Afinal, desde que somos criaturas sociais, a comida é o centro de qualquer comunidade. Em termos bem básicos, formamos bandos, tribos, vilarejos e cidades para aumentar nossas chances de sobrevivência -- inicialmente para caçar e coletar; mais tarde, para cultivar e distribuir comida.
Onde estarão nossas comunidades em 35 anos? Como as escolhas que faremos sobre comida nos afetarão? Que escolhas serão essas? Estaremos consumindo proteína de carne de laboratório e insetos cultivados? Em defesa de ambos, o que não faltam são poderosos argumentos ambientais. Levaremos mais em consideração o impacto que a agricultura industrial tem na saúde do solo -- e consequentemente, na densidade de nutrientes de nossas frutas, legumes e verduras? Espero realmente que sim.

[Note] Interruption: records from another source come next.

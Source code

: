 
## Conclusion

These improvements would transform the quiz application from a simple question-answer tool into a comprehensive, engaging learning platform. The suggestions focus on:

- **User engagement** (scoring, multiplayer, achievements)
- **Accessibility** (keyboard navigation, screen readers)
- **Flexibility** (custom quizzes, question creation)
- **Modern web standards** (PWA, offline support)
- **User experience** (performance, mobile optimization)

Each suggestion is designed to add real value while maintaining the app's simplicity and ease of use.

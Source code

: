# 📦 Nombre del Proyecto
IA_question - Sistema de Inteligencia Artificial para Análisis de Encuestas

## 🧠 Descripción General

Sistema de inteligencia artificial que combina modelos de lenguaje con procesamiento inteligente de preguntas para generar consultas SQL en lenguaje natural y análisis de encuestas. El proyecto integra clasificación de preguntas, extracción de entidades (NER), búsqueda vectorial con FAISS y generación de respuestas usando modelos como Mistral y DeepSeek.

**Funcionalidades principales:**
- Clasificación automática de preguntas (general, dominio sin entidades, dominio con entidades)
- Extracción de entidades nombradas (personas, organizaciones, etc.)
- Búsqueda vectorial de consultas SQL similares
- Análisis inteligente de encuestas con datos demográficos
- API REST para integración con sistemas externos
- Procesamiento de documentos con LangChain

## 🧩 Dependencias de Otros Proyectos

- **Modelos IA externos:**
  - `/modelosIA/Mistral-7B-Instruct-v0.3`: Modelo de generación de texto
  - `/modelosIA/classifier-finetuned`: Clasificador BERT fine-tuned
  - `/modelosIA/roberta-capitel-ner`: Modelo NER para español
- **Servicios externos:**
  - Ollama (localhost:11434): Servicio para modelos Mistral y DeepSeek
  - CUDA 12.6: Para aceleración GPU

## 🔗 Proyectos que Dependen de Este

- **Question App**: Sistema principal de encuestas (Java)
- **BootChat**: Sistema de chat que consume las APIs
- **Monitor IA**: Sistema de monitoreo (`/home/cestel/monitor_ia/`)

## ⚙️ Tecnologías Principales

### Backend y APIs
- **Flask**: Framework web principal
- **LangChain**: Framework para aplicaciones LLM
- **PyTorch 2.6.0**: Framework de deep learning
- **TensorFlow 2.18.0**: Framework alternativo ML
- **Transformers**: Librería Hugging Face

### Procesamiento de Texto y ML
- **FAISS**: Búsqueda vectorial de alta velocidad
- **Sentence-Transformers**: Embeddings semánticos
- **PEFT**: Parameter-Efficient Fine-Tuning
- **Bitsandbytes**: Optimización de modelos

Se vocês tivessem me perguntado há cinco anos se eu me sentia otimista ou pessimista em relação ao futuro de nossa mesa, eu teria dito com certeza de que estávamos à beira de um desastre. Nos últimos 2,5 anos, porém, vivenciei uma mudança dramática na minha saúde, superando uma doença autoimune supostamente incurável sem nenhum tratamento médico invasivo. Descobri na pele como uma relação ruim com a comida pode dificultar enormemente ou até impedir o bem-estar, da mesma forma que vi que uma relação positiva com o que se come -- evitando alimentos processados, açúcares e grãos e apostando nas gorduras boas, proteínas e vegetais, como os seres humanos fizeram durante a maior parte de nossa existência -- pode torná-lo uma realidade.
Isso me dá esperança de que, em 35 anos, se nos apoiarmos uns aos outros para transformarmos essa relação antagônica atual com o alimento em algo positivo, poderemos melhorar nossas comunidades de dentro para fora, começando com o nosso corpo, nossa família, nosso bairro, nosso país e, por fim, o planeta.